I just found that last week the Boston area lost one of its hardest working artists, Lauren Geraghty.
In 1995 I met Lauren during my senior year at Framingham State College where she was working towards her degree in Fine Art Graphic Design. I interviewed her for the college paper article that touched on her disability but focused much more on her future aspirations. More than a couple of her written pieces graced the last issue of The Onyx that I worked on as a reader. Not only that, but a mutual friend immortalized her artistry and interest in drawing nudes in another of that issue's poems. No matter how close you were to her, she made an impact on people's lives, especially her fellow creative folk.
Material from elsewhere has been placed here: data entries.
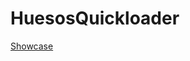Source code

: # HuesosQuickloader

[Showcase](https://github.com/flightlex/HuesosQuickloader/blob/master/Docs/thumbnail.png?raw=true)
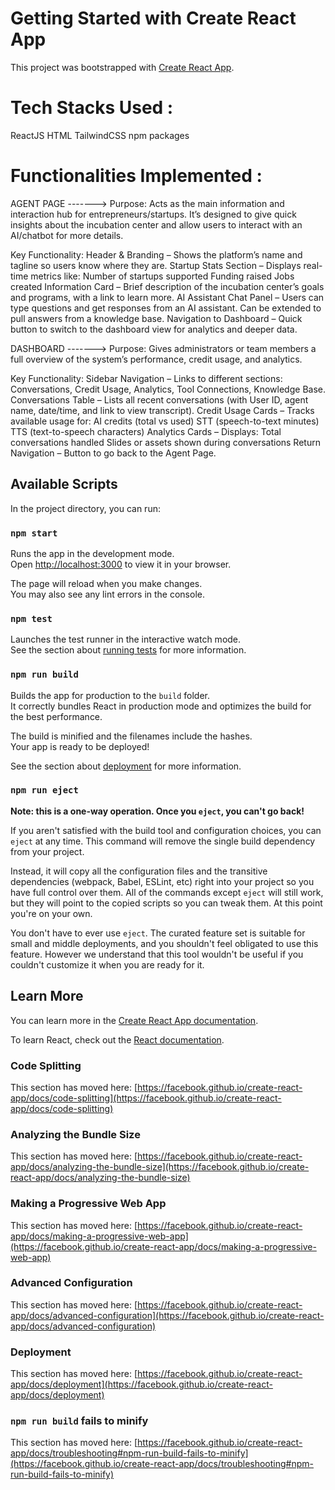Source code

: # Getting Started with Create React App

This project was bootstrapped with [Create React App](https://github.com/facebook/create-react-app).

# Tech Stacks Used :

ReactJS
HTML
TailwindCSS
npm packages

# Functionalities Implemented : 

AGENT PAGE ------->
Purpose:
Acts as the main information and interaction hub for entrepreneurs/startups.
It’s designed to give quick insights about the incubation center and allow users to interact with an AI/chatbot for more details.

Key Functionality:
Header & Branding – Shows the platform’s name and tagline so users know where they are.
Startup Stats Section – Displays real-time metrics like:
    Number of startups supported
    Funding raised
    Jobs created
Information Card – Brief description of the incubation center’s goals and programs, with a link to learn more.
AI Assistant Chat Panel –
    Users can type questions and get responses from an AI assistant.
    Can be extended to pull answers from a knowledge base.
Navigation to Dashboard – Quick button to switch to the dashboard view for analytics and deeper data.

DASHBOARD ------->
Purpose:
Gives administrators or team members a full overview of the system’s performance, credit usage, and analytics.

Key Functionality:
Sidebar Navigation – Links to different sections: Conversations, Credit Usage, Analytics, Tool Connections, Knowledge Base.
Conversations Table –
    Lists all recent conversations (with User ID, agent name, date/time, and link to view transcript).
Credit Usage Cards – Tracks available usage for:
    AI credits (total vs used)
    STT (speech-to-text minutes)
    TTS (text-to-speech characters)
Analytics Cards – Displays:
    Total conversations handled
    Slides or assets shown during conversations
Return Navigation – Button to go back to the Agent Page.

## Available Scripts

In the project directory, you can run:

### `npm start`

Runs the app in the development mode.\
Open [http://localhost:3000](http://localhost:3000) to view it in your browser.

The page will reload when you make changes.\
You may also see any lint errors in the console.

### `npm test`

Launches the test runner in the interactive watch mode.\
See the section about [running tests](https://facebook.github.io/create-react-app/docs/running-tests) for more information.

### `npm run build`

Builds the app for production to the `build` folder.\
It correctly bundles React in production mode and optimizes the build for the best performance.

The build is minified and the filenames include the hashes.\
Your app is ready to be deployed!

See the section about [deployment](https://facebook.github.io/create-react-app/docs/deployment) for more information.

### `npm run eject`

**Note: this is a one-way operation. Once you `eject`, you can't go back!**

If you aren't satisfied with the build tool and configuration choices, you can `eject` at any time. This command will remove the single build dependency from your project.

Instead, it will copy all the configuration files and the transitive dependencies (webpack, Babel, ESLint, etc) right into your project so you have full control over them. All of the commands except `eject` will still work, but they will point to the copied scripts so you can tweak them. At this point you're on your own.

You don't have to ever use `eject`. The curated feature set is suitable for small and middle deployments, and you shouldn't feel obligated to use this feature. However we understand that this tool wouldn't be useful if you couldn't customize it when you are ready for it.

## Learn More

You can learn more in the [Create React App documentation](https://facebook.github.io/create-react-app/docs/getting-started).

To learn React, check out the [React documentation](https://reactjs.org/).

### Code Splitting

This section has moved here: [https://facebook.github.io/create-react-app/docs/code-splitting](https://facebook.github.io/create-react-app/docs/code-splitting)

### Analyzing the Bundle Size

This section has moved here: [https://facebook.github.io/create-react-app/docs/analyzing-the-bundle-size](https://facebook.github.io/create-react-app/docs/analyzing-the-bundle-size)

### Making a Progressive Web App

This section has moved here: [https://facebook.github.io/create-react-app/docs/making-a-progressive-web-app](https://facebook.github.io/create-react-app/docs/making-a-progressive-web-app)

### Advanced Configuration

This section has moved here: [https://facebook.github.io/create-react-app/docs/advanced-configuration](https://facebook.github.io/create-react-app/docs/advanced-configuration)

### Deployment

This section has moved here: [https://facebook.github.io/create-react-app/docs/deployment](https://facebook.github.io/create-react-app/docs/deployment)

### `npm run build` fails to minify

This section has moved here: [https://facebook.github.io/create-react-app/docs/troubleshooting#npm-run-build-fails-to-minify](https://facebook.github.io/create-react-app/docs/troubleshooting#npm-run-build-fails-to-minify)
Ten years after graduation, I was co-organizing a fundraiser for the Out of the Blue Art Gallery. We were soliciting local artists for work to donate for the raffle. A friend brought me to Arlington where I reunited with the person who made such an impression on me and others. Lauren was still working, still creating and very happy to be doing both.
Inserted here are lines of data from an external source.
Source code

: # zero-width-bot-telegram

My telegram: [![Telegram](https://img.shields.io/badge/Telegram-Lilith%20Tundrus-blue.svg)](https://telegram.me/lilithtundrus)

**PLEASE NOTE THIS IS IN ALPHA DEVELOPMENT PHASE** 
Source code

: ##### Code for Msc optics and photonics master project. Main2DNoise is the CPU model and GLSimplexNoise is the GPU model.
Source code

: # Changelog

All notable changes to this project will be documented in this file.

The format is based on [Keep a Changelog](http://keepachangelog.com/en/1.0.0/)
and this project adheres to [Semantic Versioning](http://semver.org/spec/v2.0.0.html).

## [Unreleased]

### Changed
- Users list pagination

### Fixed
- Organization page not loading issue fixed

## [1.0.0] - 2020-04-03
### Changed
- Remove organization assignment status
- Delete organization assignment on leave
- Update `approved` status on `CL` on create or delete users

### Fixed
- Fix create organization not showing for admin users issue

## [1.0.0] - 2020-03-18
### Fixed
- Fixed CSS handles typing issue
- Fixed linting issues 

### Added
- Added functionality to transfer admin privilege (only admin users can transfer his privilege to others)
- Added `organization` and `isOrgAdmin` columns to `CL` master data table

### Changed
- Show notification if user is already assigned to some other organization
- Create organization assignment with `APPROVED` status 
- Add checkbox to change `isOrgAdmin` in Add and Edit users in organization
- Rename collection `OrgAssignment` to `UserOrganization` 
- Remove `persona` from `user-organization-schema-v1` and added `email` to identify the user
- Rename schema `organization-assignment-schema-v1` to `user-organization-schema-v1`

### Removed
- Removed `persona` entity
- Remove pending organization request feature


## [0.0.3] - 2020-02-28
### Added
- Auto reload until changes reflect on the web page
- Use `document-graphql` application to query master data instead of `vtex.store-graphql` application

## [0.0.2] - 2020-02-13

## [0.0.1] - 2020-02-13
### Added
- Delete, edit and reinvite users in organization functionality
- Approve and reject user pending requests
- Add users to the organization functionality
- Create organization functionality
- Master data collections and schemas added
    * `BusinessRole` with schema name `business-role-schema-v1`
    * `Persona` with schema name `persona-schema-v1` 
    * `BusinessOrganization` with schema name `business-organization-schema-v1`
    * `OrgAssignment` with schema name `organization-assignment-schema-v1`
She graciously donated the two pieces shown here. She went a long way towards giving the fundraiser some class, and both pieces found happy homes.
I always had so much going on, and though I considered buying her work I never got around to it. Her work does take up space in my home via the pages of The Woman Has a Voice, the Ibbetson Street Press book put out by Deb Priestly.
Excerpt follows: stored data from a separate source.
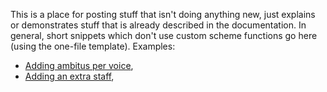 This is a place for posting stuff that isn't doing anything new,
just explains or demonstrates stuff that is already described in
the documentation.  In general, short snippets which don't use
custom scheme functions go here (using the one-file template).
Examples:
* [Adding ambitus per voice](http://lsr.dsi.unimi.it/LSR/Item?id=84),
* [Adding an extra staff](http://lsr.dsi.unimi.it/LSR/Item?id=110),
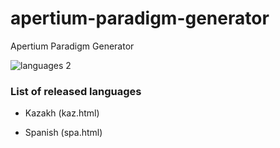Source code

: # apertium-paradigm-generator

Apertium Paradigm Generator

![languages 2](https://img.shields.io/badge/languages-2-brightgreen.svg)

### List of released languages

- Kazakh (kaz.html)

- Spanish (spa.html)
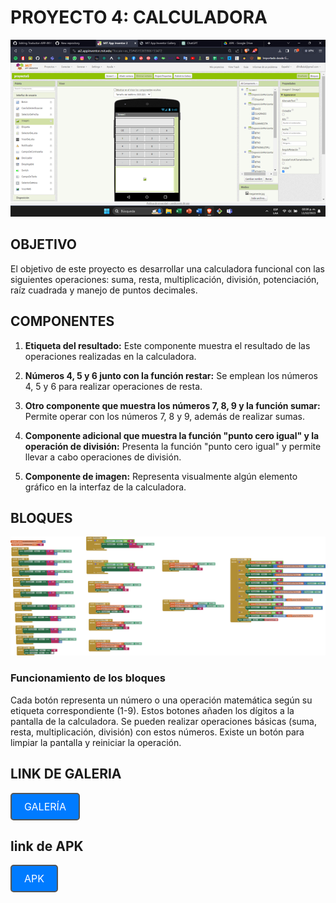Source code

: # PROYECTO 4: CALCULADORA

![Vista](Imagen1.png)

## OBJETIVO

El objetivo de este proyecto es desarrollar una calculadora funcional con las siguientes operaciones: suma, resta, multiplicación, división, potenciación, raíz cuadrada y manejo de puntos decimales.

## COMPONENTES

1. **Etiqueta del resultado:** Este componente muestra el resultado de las operaciones realizadas en la calculadora.

2. **Números 4, 5 y 6 junto con la función restar:** Se emplean los números 4, 5 y 6 para realizar operaciones de resta.

3. **Otro componente que muestra los números 7, 8, 9 y la función sumar:** Permite operar con los números 7, 8 y 9, además de realizar sumas.

4. **Componente adicional que muestra la función "punto cero igual" y la operación de división:** Presenta la función "punto cero igual" y permite llevar a cabo operaciones de división.

5. **Componente de imagen:** Representa visualmente algún elemento gráfico en la interfaz de la calculadora.

## BLOQUES

![Bloques funcionales de la calculadora](imagen2.png)

### Funcionamiento de los bloques

Cada botón representa un número o una operación matemática según su etiqueta correspondiente (1-9). Estos botones añaden los dígitos a la pantalla de la calculadora. Se pueden realizar operaciones básicas (suma, resta, multiplicación, división) con estos números. Existe un botón para limpiar la pantalla y reiniciar la operación.

## LINK DE GALERIA
<a href="https://gallery.appinventor.mit.edu/?galleryid=26d1fa8c-5eed-4239-ace2-6b4b7da5db06" style="text-decoration: none; display: inline-block; padding: 10px 20px; border: 2px solid #555; border-radius: 5px; background-color: #007bff; color: #fff; font-size: 16px;" rel="noopener">
  GALERÍA
</a>

## link de APK
<a href="https://drive.google.com/file/d/1sRyzDZdCrmK5Y2iMR0BLCBzIufcC2fic/view?usp=sharing" style="text-decoration: none; display: inline-block; padding: 10px 20px; border: 2px solid #555; border-radius: 5px; background-color: #007bff; color: #fff; font-size: 16px;" rel="noopener">
  APK
</a>

</center>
My sole collaboration with Lauren when we were students (apart from the interview) was a comic strip in the college paper. When we met up again outside of school, I always wanted to work more closely with her--especially when I started creating and editing literary journals--but it never came to pass.
Partly it was because she had reservations regarding her schedule and concern over how her work would be seen. But if I'm to be honest, we didn't collaborate because she didn't need me--or anybody else--to spur her on to create what she wanted to create. She was one of the most independent and motivated people I ever met. It was a pleasure to know her even for such short moments in time.